Staying out of Trouble With Innovation

Matanovich, Tim
March 2004
Marketing Management;Mar/Apr2004, Vol. 13 Issue 2, p14
Case Study
This article presents a case study on price competition. A firm referred to as Animaceuticals is a leading supplier of pharmaceutical products used by livestock producers to maximize yield. Like the typical generics firm, Animaceuticals chose to go to market with its prices set at a fraction of the market leader's price. In many markets, this type of generic price competition leads to an initial migration of customers but market leaders are able to hold on to the bulk of their share. Shares and prices ultimately stabilize with branded and generic alternatives priced at two distinct levels. In Animaceuticals' case, however, prices have not stabilized.
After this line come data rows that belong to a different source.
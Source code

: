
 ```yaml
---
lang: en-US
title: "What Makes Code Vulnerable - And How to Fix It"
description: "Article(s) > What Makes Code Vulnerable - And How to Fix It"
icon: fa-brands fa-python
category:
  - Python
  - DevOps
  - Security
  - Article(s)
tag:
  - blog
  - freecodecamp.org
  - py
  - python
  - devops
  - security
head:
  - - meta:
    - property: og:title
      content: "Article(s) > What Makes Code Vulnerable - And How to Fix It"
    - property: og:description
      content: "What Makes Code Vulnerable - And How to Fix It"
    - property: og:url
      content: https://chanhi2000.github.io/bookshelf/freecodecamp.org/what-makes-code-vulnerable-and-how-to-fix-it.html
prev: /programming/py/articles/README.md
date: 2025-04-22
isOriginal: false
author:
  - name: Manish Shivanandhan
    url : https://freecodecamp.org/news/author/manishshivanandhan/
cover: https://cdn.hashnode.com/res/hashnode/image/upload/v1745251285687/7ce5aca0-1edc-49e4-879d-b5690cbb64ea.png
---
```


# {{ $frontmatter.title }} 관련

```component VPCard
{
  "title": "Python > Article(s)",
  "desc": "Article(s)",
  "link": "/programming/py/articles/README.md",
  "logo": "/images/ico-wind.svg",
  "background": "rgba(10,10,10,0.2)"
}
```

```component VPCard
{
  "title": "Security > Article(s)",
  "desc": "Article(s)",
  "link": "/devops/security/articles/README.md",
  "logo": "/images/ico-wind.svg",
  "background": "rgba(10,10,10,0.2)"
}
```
Unintended price competition continues and is seriously eroding margins across the industry. A market test of a new price structure prompts a competitive response. A price promotion targeted to one segment bleeds into another, inciting competition. Or, the single most frequent cause of price competition we observe: Valuable services are offered at little or no cost. As a place to begin, Animaceuticals leaders must focus primarily on margin improvement rather than share growth. Second, Animaceuticals should begin to raise their product prices. This action should begin to stabilize its market. Third, Animaceuticals should provide its clients with service options instead of the whole offer for free.